Superannuation And Tax, What You Need To Know

Saving for your retirement is one of the most important things you can in you working life. With life expectancy growing and growing it is not strange for a person to reach late 80’s to mid 90’s and even people in their hundreds are becoming more and more common. Typical retirement ages are still around sixty to sixty five depending your type of employment, gender and country, which leaves you up to thirty years after retiring. To this one must add the fact that the population is becoming older and older and there are less people in working age to pay for the pensions of retired workers.

All of these factors make it very important for all of us to make the most of our pension fund. It is not only a matter of surviving during your retirement but having enough spare cash to travel, some of the little luxuries of life or just buy some presents for the grandchildren. Unless you are independently wealthy  the only way you are going to have to save the old fashioned way, that is, early and often in order to have enough for when you retire.

A significant amount of your super contributions will go toward tax so it makes sense to work out how much you are going to pay towards tax, how to pay it and how to minimize your tax costs.

Paying the tax on superannuation is a relatively easy operation as most of the steps are automated by the system. There are three main factors that determine how much tax you will be obliged to pay.

You will need to know:
1)    What part of your super payout is taxable and what is tax free.
This will depend on where you work and what type of accounts you have paid into to build up your super. If you have worked for the government you might have received tax free super contributions. You might also have received tax free payments or payments where the tax has already been paid if you have been a member of a different super or pension fund. Whatever the case you can find out by asking your super fund managers what component of your super is still taxable.
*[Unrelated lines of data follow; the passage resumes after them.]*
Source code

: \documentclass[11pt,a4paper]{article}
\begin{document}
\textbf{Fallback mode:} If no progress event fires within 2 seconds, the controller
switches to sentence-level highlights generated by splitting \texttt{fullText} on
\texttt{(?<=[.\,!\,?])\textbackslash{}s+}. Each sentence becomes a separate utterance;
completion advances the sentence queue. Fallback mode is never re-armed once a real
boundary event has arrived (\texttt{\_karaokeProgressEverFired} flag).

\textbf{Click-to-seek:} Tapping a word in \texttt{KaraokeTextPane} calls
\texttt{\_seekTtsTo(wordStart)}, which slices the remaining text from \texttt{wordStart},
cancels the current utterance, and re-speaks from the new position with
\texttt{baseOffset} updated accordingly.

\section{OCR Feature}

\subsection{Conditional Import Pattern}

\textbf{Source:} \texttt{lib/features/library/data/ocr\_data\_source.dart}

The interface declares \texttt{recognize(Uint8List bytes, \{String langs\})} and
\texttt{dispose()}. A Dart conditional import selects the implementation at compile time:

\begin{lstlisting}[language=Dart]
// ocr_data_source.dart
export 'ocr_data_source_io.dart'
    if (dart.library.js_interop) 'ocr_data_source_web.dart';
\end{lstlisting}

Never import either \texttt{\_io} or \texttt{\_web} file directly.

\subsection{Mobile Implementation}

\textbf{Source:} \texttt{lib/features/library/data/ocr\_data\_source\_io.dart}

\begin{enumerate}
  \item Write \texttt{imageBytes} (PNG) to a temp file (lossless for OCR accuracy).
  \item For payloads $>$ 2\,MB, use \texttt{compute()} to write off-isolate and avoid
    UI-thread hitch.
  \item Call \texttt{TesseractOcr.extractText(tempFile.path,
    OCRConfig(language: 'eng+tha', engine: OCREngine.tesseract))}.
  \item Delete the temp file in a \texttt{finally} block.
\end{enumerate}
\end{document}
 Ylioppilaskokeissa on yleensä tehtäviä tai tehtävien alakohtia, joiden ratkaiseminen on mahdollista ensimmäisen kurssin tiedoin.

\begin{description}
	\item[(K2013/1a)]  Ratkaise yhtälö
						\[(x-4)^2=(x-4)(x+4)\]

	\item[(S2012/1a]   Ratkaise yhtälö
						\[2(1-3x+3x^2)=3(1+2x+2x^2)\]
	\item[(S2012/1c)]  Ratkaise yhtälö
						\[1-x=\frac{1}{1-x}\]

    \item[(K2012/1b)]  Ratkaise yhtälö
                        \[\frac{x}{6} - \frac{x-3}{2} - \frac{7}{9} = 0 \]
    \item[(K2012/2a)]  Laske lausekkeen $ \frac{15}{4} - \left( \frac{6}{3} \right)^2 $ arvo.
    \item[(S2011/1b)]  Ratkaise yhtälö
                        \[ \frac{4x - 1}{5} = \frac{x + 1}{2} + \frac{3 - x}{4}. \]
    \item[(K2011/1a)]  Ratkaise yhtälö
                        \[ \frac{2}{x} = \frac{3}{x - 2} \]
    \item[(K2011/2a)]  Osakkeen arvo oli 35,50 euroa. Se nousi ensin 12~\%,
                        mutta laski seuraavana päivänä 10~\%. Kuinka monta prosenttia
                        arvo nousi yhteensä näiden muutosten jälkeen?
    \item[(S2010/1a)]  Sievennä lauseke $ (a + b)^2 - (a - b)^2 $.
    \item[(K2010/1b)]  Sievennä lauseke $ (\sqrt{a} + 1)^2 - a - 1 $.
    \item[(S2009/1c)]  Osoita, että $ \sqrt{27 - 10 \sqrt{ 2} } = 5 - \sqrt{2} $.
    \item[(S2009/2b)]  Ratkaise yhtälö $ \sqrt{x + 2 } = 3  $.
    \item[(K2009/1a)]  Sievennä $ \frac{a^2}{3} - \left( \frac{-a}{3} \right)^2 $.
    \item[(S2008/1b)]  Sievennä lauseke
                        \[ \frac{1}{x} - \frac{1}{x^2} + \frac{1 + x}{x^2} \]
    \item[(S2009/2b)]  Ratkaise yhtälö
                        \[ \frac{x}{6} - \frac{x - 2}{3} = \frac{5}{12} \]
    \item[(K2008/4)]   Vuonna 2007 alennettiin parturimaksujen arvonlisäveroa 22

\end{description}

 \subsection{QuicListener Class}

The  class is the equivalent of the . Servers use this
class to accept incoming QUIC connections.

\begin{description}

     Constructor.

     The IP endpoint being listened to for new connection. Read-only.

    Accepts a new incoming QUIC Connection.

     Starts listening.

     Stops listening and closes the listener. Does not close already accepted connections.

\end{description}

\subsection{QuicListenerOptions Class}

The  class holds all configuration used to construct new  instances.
2)    The age at which you receive the super payout.
The whole purpose of a super is to help you save for your retirement not earlier. The older you are and especially if you are in pensionable age will determine (among other factors) how much tax you pay.

3)    The payment type you choose.
When you receive a super payment you can choose to get the lump sum and invest it / use it as you wish or receive it as a monthly payments just like a regular pension. If you choose to receive it regularly you allow the super fund to continue investing your pending lump sum reducing the tax rate you will have to pay.